By a margin of 53.1 percent to 46.9 percent, voters in Denmark rejected a referendum that would have given their parliamentary representatives the power to decide which of the exemptions Denmark enjoys from European Union rules should be dropped.

The referendum was meant to deal with bringing Denmark into compliance to remain in the European Police Office (Europol), the EU's policing agency.

The Local in Denmark explains:

Denmark does not fully participate in the EU's justice and home affairs policies after Danish voters rejected the Maastricht Treaty in 1992. 

Copenhagen was granted opt-outs on several EU policy areas including justice, and Danes subsequently said 'yes' to Maastricht a year later. But the exemptions mean Denmark is unable to stay in Europol when the legal status of the EU agency changes, as is expected next year.

Danish leaders did not offer a referendum to allow voters to approve the specific rules needed to remain in Europol, but rather asked for the authority to make such decisions on their own in the future, setting themselves up for failure, as Reuters notes:

That, analysts said, made it easy for the "No" camp to play on Danish distrust of politicians.

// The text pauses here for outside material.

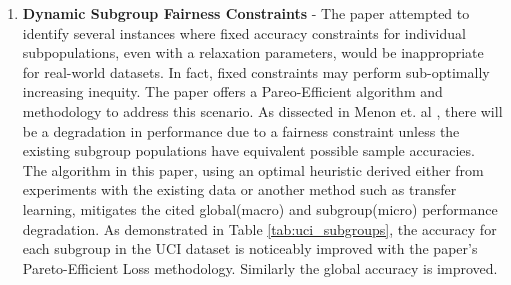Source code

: \begin{enumerate}
    \item \textbf{Dynamic Subgroup Fairness Constraints}  - The paper attempted to identify several instances where fixed accuracy constraints for individual subpopulations, even with a relaxation parameters, would be inappropriate for real-world datasets. In fact, fixed constraints may perform sub-optimally increasing inequity. The paper offers a Pareo-Efficient algorithm and methodology to address this scenario. As dissected in Menon et. al \cite{Menon2018TheCO}, there will be a degradation in performance due to a fairness constraint unless the existing subgroup populations have equivalent possible sample accuracies. The algorithm in this paper, using an optimal heuristic derived either from experiments with the existing data or another method such as transfer learning, mitigates the cited global(macro) and subgroup(micro) performance degradation.  As demonstrated in Table \ref{tab:uci_subgroups}, the accuracy for each subgroup  in the UCI dataset is noticeably improved with the paper's Pareto-Efficient Loss methodology. Similarly the global accuracy is improved. 
 \end{enumerate}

"It has been easy to create insecurity about what would happen with a 'Yes' vote because what was on the menu was giving parliament a wider frame to involve Denmark in the EU," Aarhus University Professor Rune Stubager told Reuters.

The prime minister of Denmark, Lars Rasmussen, tried to shift blame on the referendum's failure on uncertainty. "You may say the Danes have refused to take a step forward, and I am sad," he told the BBC. "The reason the Danes didn't back the Yes campaign is this feeling of uncertainty. And the fact that Europe is faced with other major problems that we haven't really solved—the refugee crisis, the terror threat after the Paris attacks too."

Pro-Euro politicians are known to do this—ask for more authority to make decisions about the European Union, and interpret the rejection of them as rejection of the EU. Treating the EU more like a personal, albeit continental, political project than a set of rules and principles on governance that benefit the people of the EU, has probably done more to harm the union's reputation and trust among voters than even Euroskeptics could accomplish.